* [PROBLEM DETAILS] Repeat the listing below line for line, exactly as shown.

_____

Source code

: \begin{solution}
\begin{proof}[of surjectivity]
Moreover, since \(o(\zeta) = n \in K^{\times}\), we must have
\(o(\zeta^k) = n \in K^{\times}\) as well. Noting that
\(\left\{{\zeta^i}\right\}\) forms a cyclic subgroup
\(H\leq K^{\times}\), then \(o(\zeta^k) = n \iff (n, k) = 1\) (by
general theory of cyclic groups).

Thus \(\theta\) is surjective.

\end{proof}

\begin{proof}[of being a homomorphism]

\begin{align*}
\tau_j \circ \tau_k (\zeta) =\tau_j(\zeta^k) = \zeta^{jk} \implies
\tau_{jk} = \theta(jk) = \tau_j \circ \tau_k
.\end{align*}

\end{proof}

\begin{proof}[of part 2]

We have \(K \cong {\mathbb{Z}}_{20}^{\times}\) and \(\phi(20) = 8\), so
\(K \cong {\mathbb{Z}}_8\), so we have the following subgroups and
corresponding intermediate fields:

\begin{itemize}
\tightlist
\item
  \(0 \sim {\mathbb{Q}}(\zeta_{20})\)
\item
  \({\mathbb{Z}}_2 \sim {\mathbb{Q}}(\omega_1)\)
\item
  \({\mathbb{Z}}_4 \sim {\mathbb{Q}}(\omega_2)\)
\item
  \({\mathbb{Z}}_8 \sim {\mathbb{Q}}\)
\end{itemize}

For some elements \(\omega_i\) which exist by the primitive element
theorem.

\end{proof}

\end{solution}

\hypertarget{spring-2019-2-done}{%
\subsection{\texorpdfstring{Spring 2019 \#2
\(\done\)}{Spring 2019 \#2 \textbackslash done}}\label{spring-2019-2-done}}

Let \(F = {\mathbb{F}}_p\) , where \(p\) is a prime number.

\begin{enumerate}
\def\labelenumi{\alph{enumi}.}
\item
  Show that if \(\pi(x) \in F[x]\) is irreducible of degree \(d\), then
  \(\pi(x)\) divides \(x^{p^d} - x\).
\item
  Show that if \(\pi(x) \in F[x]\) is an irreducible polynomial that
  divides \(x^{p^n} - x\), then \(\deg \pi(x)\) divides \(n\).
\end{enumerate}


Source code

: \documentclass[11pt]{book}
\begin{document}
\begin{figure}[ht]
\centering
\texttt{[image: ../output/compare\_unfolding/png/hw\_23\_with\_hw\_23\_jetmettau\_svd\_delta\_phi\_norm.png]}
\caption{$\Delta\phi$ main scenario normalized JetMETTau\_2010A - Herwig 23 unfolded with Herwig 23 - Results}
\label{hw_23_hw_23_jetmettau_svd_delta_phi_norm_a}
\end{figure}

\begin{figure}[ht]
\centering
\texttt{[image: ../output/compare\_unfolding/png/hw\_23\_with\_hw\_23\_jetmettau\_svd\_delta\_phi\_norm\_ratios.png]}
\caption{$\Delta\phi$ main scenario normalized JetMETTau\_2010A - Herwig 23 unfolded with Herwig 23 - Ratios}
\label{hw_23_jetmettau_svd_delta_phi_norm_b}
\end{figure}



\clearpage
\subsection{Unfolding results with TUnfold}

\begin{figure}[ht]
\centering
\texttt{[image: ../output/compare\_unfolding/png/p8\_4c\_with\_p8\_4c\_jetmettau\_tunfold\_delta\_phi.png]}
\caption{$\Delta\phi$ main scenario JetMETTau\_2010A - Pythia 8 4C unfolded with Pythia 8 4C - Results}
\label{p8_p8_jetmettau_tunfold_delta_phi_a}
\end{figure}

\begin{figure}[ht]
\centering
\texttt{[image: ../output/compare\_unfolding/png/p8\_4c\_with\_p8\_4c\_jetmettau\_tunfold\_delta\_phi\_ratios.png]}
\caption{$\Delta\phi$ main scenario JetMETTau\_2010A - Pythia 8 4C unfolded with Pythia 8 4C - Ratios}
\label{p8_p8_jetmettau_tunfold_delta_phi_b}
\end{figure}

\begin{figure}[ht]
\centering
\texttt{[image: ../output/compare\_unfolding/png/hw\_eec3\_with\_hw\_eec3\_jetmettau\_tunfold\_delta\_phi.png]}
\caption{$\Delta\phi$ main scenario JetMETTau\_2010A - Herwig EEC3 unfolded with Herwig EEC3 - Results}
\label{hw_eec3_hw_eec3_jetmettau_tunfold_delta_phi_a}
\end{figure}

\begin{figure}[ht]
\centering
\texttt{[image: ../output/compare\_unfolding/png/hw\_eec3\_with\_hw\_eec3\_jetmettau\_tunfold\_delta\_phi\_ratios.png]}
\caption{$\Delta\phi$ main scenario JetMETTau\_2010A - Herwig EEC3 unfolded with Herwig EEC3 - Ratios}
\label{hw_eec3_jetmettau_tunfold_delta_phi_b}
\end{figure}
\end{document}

_____

* [ANSWER TO THIS EXERCISE]
Source code

: \begin{solution}
\begin{proof}[of surjectivity]
Moreover, since \(o(\zeta) = n \in K^{\times}\), we must have
\(o(\zeta^k) = n \in K^{\times}\) as well. Noting that
\(\left\{{\zeta^i}\right\}\) forms a cyclic subgroup
\(H\leq K^{\times}\), then \(o(\zeta^k) = n \iff (n, k) = 1\) (by
general theory of cyclic groups).

Thus \(\theta\) is surjective.

\end{proof}

\begin{proof}[of being a homomorphism]

\begin{align*}
\tau_j \circ \tau_k (\zeta) =\tau_j(\zeta^k) = \zeta^{jk} \implies
\tau_{jk} = \theta(jk) = \tau_j \circ \tau_k
.\end{align*}

\end{proof}

\begin{proof}[of part 2]

We have \(K \cong {\mathbb{Z}}_{20}^{\times}\) and \(\phi(20) = 8\), so
\(K \cong {\mathbb{Z}}_8\), so we have the following subgroups and
corresponding intermediate fields:

\begin{itemize}
\tightlist
\item
  \(0 \sim {\mathbb{Q}}(\zeta_{20})\)
\item
  \({\mathbb{Z}}_2 \sim {\mathbb{Q}}(\omega_1)\)
\item
  \({\mathbb{Z}}_4 \sim {\mathbb{Q}}(\omega_2)\)
\item
  \({\mathbb{Z}}_8 \sim {\mathbb{Q}}\)
\end{itemize}

For some elements \(\omega_i\) which exist by the primitive element
theorem.

\end{proof}

\end{solution}

\hypertarget{spring-2019-2-done}{%
\subsection{\texorpdfstring{Spring 2019 \#2
\(\done\)}{Spring 2019 \#2 \textbackslash done}}\label{spring-2019-2-done}}

Let \(F = {\mathbb{F}}_p\) , where \(p\) is a prime number.

\begin{enumerate}
\def\labelenumi{\alph{enumi}.}
\item
  Show that if \(\pi(x) \in F[x]\) is irreducible of degree \(d\), then
  \(\pi(x)\) divides \(x^{p^d} - x\).
\item
  Show that if \(\pi(x) \in F[x]\) is an irreducible polynomial that
  divides \(x^{p^n} - x\), then \(\deg \pi(x)\) divides \(n\).
\end{enumerate}


Source code

: \documentclass[11pt]{book}
\begin{document}
\begin{figure}[ht]
\centering
\texttt{[image: ../output/compare\_unfolding/png/hw\_23\_with\_hw\_23\_jetmettau\_svd\_delta\_phi\_norm.png]}
\caption{$\Delta\phi$ main scenario normalized JetMETTau\_2010A - Herwig 23 unfolded with Herwig 23 - Results}
\label{hw_23_hw_23_jetmettau_svd_delta_phi_norm_a}
\end{figure}

\begin{figure}[ht]
\centering
\texttt{[image: ../output/compare\_unfolding/png/hw\_23\_with\_hw\_23\_jetmettau\_svd\_delta\_phi\_norm\_ratios.png]}
\caption{$\Delta\phi$ main scenario normalized JetMETTau\_2010A - Herwig 23 unfolded with Herwig 23 - Ratios}
\label{hw_23_jetmettau_svd_delta_phi_norm_b}
\end{figure}



\clearpage
\subsection{Unfolding results with TUnfold}

\begin{figure}[ht]
\centering
\texttt{[image: ../output/compare\_unfolding/png/p8\_4c\_with\_p8\_4c\_jetmettau\_tunfold\_delta\_phi.png]}
\caption{$\Delta\phi$ main scenario JetMETTau\_2010A - Pythia 8 4C unfolded with Pythia 8 4C - Results}
\label{p8_p8_jetmettau_tunfold_delta_phi_a}
\end{figure}

\begin{figure}[ht]
\centering
\texttt{[image: ../output/compare\_unfolding/png/p8\_4c\_with\_p8\_4c\_jetmettau\_tunfold\_delta\_phi\_ratios.png]}
\caption{$\Delta\phi$ main scenario JetMETTau\_2010A - Pythia 8 4C unfolded with Pythia 8 4C - Ratios}
\label{p8_p8_jetmettau_tunfold_delta_phi_b}
\end{figure}

\begin{figure}[ht]
\centering
\texttt{[image: ../output/compare\_unfolding/png/hw\_eec3\_with\_hw\_eec3\_jetmettau\_tunfold\_delta\_phi.png]}
\caption{$\Delta\phi$ main scenario JetMETTau\_2010A - Herwig EEC3 unfolded with Herwig EEC3 - Results}
\label{hw_eec3_hw_eec3_jetmettau_tunfold_delta_phi_a}
\end{figure}

\begin{figure}[ht]
\centering
\texttt{[image: ../output/compare\_unfolding/png/hw\_eec3\_with\_hw\_eec3\_jetmettau\_tunfold\_delta\_phi\_ratios.png]}
\caption{$\Delta\phi$ main scenario JetMETTau\_2010A - Herwig EEC3 unfolded with Herwig EEC3 - Ratios}
\label{hw_eec3_jetmettau_tunfold_delta_phi_b}
\end{figure}
\end{document}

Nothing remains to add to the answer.